Intuition and Second Guessing

On countless occasions, I’ve seen chess students start to make a good move, only to second guess themselves, making an inferior move that costs them the game. For many beginners serious about improving their chess skills, the idea of using intuition to guide them runs against the grain of logical thinking. After all, the learning process is scientific in nature with little room for following one’s gut, or is it? Intuition is not simply a case of following your gut feeling, but rather a case of digging down into your brain’s vast storehouse of subconscious knowledge for an answer or solution. This answer or solution to a problem isn’t a guess or case of grasping at the proverbial straw. Its very foundation is formed by your experience as a chess player and your subsequent study of the game. Second guessing, on the other hand, is the opposite. It’s the undermining of an often sound decision which can make for problems rather than solutions. Here are some thoughts I’ve shared with students regarding embracing intuition and avoiding second guessing.
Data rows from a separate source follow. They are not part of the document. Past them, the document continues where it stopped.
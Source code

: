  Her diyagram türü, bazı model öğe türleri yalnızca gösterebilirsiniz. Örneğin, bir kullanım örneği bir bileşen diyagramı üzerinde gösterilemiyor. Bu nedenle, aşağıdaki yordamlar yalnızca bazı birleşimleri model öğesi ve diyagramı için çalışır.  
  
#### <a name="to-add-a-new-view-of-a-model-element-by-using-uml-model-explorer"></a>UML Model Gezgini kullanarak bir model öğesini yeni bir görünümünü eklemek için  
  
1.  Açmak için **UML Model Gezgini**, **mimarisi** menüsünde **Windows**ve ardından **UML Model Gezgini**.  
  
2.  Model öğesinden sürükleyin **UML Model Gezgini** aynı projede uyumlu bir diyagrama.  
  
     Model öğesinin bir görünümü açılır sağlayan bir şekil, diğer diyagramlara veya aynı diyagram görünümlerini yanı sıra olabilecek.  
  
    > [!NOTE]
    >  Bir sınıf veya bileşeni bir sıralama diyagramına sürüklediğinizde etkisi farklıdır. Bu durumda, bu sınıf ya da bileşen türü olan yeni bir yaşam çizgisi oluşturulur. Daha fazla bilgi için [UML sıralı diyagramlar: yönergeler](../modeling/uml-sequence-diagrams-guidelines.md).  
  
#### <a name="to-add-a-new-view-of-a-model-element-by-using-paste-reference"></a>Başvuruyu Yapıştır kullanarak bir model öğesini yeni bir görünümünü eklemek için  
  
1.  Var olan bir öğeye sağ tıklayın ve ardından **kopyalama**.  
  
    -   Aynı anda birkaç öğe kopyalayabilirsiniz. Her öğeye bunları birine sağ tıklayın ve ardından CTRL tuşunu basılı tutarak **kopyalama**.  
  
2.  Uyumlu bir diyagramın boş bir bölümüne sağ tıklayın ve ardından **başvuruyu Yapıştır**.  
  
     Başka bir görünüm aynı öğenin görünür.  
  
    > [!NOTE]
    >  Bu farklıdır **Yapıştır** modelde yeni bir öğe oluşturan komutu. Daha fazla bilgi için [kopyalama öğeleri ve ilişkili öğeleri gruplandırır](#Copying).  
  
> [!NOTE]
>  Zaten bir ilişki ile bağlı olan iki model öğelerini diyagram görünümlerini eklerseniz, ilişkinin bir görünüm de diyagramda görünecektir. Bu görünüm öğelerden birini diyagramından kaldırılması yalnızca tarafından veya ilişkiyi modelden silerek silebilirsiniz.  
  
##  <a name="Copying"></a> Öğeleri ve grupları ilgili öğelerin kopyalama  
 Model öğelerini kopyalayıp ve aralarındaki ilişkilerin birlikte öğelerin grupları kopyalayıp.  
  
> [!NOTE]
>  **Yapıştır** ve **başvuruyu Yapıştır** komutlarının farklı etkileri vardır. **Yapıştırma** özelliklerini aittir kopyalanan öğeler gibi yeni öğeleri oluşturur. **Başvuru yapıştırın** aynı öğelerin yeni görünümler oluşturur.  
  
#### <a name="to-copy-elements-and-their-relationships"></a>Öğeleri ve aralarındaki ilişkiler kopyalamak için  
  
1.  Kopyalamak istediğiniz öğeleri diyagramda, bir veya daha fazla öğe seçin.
Intuition needs to be based on properly honed skills, which comes from a thorough understanding of the games underlying mechanics and principles. Thus, the absolute beginner should always be wary of making intuitive decisions until they have a good grasp of the game’s mechanics. Absolute beginners must master the principles before all else. Only when the beginner has gained more experience, should they explore intuitive thinking. However, second guessing should be avoided at all levels. To understand the difference between intuition and second guessing, we have to consider the basic thought process employed when a player makes a move.

When an experienced chess player makes a move, they follow a logical path of thinking that allows them to arrive at their destination, making a good move. The beginner can employ this same way of thinking if he or she follows a few basic guidelines. Following these guidelines helps the beginner to fortify their intuitive thinking. The key to this process is proceeding, thought-wise, in a logical order. Too often, the beginner is overwhelmed because they’re taking in everything at once when considering a move. They look at the entire picture rather than focusing on key elements of that picture. For example, cleaning your entire house can seem overwhelming. However, if you approach it one room at a time, the task becomes less daunting!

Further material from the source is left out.